L’EMPEREUR DU NORD
Quand Robert Aldrich réunit deux sacrés pointures du cinéma américain! En 1967, le réalisateur de Vera Cruz (1954), En quatrième vitesse (1955), Attack (1956) avait déjà offert deux beaux rôles à Lee Marvin et Ernest Borgnine en tête d’affiche des Douze salopards. Par ailleurs, les deux comédiens avaient déjà joué ensemble en 1955 dans Un homme est passé de John Sturges et Les inconnus dans la ville de Richard Fleischer. Ils se retrouvaient donc, en 1973, dans L’empereur du Nord pour un formidable affrontement sur fond de Grande dépression…
A l’automne 1933, la crise économique est à son apogée aux États-Unis, plongeant des millions d’hommes et de femmes dans la misère la plus totale.
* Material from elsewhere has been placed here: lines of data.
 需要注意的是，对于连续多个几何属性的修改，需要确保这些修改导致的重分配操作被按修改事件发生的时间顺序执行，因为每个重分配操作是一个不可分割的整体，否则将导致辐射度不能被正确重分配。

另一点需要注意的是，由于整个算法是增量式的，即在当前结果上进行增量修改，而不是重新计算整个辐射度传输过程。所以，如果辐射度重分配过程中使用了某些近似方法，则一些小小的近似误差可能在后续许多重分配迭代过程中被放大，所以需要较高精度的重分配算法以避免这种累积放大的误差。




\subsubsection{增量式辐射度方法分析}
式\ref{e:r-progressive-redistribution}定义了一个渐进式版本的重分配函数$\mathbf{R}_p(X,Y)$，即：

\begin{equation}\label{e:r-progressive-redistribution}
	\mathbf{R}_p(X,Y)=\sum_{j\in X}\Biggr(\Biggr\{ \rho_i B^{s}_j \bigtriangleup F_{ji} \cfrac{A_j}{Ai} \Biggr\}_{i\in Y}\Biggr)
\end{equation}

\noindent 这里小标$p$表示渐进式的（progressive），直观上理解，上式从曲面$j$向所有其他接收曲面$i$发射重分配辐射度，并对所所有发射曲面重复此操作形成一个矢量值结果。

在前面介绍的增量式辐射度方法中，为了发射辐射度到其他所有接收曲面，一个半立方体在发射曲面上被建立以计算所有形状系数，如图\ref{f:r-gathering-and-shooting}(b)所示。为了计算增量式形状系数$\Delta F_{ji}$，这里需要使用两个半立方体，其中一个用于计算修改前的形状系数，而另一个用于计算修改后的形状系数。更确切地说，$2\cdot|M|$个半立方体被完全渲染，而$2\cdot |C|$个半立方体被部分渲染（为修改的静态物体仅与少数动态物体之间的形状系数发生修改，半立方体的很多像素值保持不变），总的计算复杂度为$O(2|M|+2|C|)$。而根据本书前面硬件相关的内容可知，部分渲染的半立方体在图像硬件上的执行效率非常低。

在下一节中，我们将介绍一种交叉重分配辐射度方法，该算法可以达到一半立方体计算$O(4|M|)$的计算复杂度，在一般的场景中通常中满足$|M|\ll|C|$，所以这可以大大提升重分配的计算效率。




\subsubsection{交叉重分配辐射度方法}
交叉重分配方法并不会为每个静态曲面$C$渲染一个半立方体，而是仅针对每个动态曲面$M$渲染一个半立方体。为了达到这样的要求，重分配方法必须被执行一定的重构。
Des vagabonds arpentent le pays à la recherche d’un emploi ou d’une simple soupe. Les uns se lancent dans le gangstérisme, d’autres -les trimardeurs- errent le long des voies ferrées, tentant d’échapper aux contrôleurs pour voyager illégalement et gratuitement à bord des trains.
Dans l’Oregon, le train le plus convoité est celui de la ligne 19 mais la belle locomotive et ses wagons de marchandises sont gardés par Shack, une brute sanguinaire et sadique. Le contrôleur et Cracker, son aide, n’hésitent pas à employer la violence et exterminent sauvagement tous ceux qui osent monter dans le convoi. Shack est célèbre pour sa férocité dans toute la communauté des trimardeurs…
Face à Shack, les trimardeurs ont leur figure de légende en la personne de Numéro 1. Pas franchement admirateurs du sauvage contrôleur, les cheminots veulent bien parier que le vagabond rendra un jour, la monnaie de sa pièce en Shack en devenant le « Roi du rail ».
Dans ce projet primitivement destiné à Sam Peckinpah, Robert Aldrich, dans les beaux paysages de l’Oregon, donne toute sa mesure en multipliant les péripéties (parfois amusantes comme lorsque les trimardeurs volent des vêtements lors d’un baptême dans une rivière) et les scènes d’action. Sous le regard de Cigarette, jeune trimardeur vantard (le débutant Keith Carradine), Shack et Numéro 1 s’affrontent sans cesse, le premier protégeant frénétiquement son train, le second se faisant un point d’honneur d’y voyager… De quoi permettre à Aldrich des moments de bravoure, notamment lorsque Shack tente de déloger Numéro 1 et Cigarette, accrochés sous un wagon, en leur lançant un lourd gourdin en métal accroché à une chaîne…
Dans un long combat sanguinaire qui raconte aussi les rêves perdus d’une Amérique de parias, Ernest Borgnine et Lee Marvin composent deux remarquables figures obsessionnelles. Shack (Borgnine) est une brute sauvage et Numéro 1 (Marvin), un vagabond de peu de mots qui a beaucoup vécu et s’est forgé une « philosophie » de vie qui l’amènera à punir Cigarette, indigne du fameux train…
Outre L’empereur du Nord présenté dans une belle version restaurée et accompagné, en supplément, d’un entretien avec le scénariste Christopher Knopf, le coffret comprend également, sous la plume de Doug Headline, un livret exclusif (86 pages) illustré de rares photos d’archives sur ce film tourné sur la ligne de chemin de fer, aujourd’hui disparue, où Buster Keaton mit en scène son Mécano de la Général en 1927.